# EXERCISE AIM:
Every line that contains the word "Splanck" should be copied from the records below.
RECORDS FOR THE EXERCISE: Begin
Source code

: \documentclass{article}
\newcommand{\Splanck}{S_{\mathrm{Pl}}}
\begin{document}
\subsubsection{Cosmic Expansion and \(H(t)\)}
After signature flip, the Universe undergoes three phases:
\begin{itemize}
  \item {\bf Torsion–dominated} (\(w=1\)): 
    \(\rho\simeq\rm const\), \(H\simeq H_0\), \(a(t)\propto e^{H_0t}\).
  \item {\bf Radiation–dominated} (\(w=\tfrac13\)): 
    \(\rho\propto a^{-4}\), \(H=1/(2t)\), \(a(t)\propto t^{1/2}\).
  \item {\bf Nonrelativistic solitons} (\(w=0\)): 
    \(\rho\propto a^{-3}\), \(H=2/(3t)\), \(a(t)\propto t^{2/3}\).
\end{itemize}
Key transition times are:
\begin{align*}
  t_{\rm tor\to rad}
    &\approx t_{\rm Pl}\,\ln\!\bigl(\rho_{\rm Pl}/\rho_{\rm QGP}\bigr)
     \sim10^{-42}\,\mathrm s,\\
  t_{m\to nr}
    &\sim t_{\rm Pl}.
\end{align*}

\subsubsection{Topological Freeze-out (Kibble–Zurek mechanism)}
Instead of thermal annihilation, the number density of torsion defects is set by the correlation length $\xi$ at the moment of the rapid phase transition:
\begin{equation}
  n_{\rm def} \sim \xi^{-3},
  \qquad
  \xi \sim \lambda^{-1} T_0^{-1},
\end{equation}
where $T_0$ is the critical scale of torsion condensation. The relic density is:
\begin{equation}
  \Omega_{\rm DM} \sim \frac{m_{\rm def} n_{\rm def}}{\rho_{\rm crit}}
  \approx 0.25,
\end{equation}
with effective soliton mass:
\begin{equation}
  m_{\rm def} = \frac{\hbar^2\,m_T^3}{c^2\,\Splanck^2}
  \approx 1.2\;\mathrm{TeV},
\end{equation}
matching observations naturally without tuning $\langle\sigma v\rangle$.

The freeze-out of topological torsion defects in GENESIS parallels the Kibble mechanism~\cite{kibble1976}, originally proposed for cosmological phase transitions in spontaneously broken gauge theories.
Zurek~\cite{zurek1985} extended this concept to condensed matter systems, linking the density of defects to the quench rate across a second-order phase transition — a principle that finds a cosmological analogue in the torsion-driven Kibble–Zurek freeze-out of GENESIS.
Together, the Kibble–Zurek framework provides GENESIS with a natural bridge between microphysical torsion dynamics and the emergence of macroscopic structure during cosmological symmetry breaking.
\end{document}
RECORDS FOR THE EXERCISE: End
RECORDS FOR THE EXERCISE: Begin
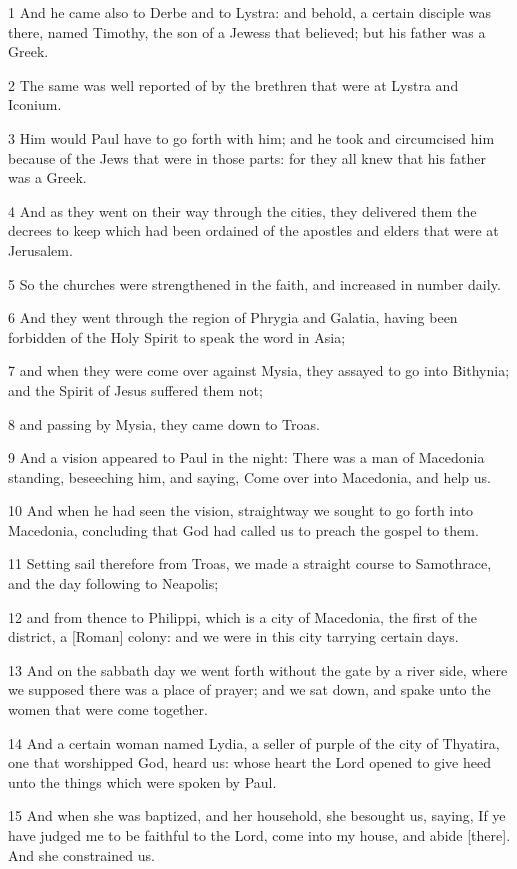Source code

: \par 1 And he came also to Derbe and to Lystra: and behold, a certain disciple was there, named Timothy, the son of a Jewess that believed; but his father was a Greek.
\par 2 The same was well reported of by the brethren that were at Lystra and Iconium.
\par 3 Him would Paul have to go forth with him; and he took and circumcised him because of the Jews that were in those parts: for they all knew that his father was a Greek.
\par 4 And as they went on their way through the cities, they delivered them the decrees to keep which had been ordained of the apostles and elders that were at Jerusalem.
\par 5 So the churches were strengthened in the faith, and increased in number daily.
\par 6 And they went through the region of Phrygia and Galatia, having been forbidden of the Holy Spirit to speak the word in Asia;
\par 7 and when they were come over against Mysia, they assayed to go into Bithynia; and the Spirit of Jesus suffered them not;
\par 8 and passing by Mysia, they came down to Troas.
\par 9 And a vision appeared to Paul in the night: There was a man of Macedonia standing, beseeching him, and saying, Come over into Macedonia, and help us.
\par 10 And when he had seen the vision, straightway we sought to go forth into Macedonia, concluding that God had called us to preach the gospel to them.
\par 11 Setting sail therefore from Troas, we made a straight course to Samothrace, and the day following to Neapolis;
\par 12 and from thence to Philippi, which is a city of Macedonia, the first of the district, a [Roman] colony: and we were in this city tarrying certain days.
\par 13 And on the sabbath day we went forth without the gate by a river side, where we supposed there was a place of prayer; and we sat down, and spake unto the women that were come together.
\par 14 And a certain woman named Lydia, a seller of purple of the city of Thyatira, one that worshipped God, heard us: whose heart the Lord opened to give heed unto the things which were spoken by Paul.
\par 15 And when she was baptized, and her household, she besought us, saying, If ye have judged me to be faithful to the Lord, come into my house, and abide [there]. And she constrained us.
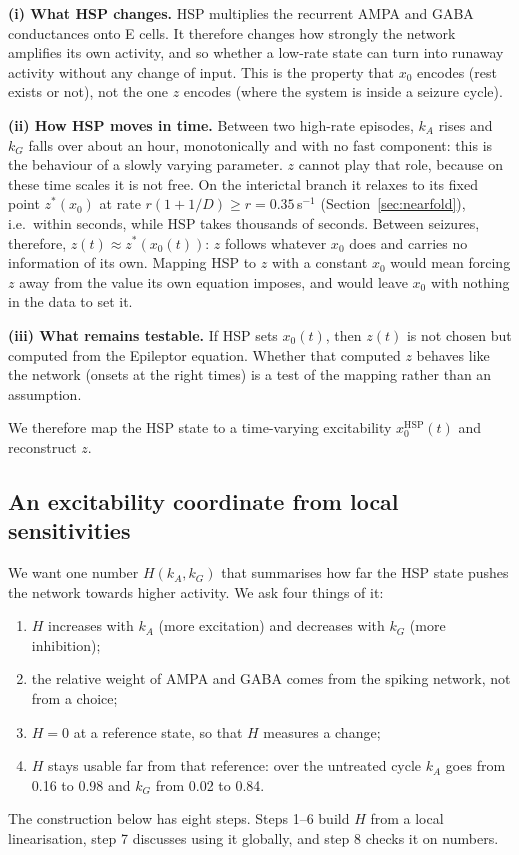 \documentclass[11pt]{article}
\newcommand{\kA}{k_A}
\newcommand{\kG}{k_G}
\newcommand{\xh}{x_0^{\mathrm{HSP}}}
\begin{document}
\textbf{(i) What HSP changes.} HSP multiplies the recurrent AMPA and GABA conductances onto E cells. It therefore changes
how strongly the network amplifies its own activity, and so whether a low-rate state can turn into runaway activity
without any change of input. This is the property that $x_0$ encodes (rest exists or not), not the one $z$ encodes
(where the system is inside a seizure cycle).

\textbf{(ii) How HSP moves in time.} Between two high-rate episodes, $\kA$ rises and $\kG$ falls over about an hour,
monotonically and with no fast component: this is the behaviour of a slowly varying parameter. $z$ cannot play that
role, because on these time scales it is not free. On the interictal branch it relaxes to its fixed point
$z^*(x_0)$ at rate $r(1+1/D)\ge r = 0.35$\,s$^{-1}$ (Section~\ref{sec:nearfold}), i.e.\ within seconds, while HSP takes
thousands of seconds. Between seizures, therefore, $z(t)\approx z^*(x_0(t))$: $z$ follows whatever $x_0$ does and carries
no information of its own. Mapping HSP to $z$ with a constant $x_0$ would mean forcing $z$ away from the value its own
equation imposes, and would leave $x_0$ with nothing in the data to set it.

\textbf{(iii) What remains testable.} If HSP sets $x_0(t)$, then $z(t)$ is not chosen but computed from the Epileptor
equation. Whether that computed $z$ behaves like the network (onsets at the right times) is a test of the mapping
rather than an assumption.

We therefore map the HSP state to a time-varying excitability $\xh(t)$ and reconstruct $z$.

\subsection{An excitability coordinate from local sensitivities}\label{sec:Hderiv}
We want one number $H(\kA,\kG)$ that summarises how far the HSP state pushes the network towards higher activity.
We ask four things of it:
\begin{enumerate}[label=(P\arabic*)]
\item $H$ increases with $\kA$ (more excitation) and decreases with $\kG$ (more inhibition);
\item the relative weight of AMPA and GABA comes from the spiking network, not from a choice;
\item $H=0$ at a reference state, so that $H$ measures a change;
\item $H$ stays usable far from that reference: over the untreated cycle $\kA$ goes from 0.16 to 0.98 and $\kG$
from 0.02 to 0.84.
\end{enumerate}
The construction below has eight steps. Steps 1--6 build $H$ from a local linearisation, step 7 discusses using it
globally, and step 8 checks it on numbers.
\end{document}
RECORDS FOR THE EXERCISE: End
# SOLUTION FOR THIS TASK:
\newcommand{\Splanck}{S_{\mathrm{Pl}}}
  m_{\rm def} = \frac{\hbar^2\,m_T^3}{c^2\,\Splanck^2}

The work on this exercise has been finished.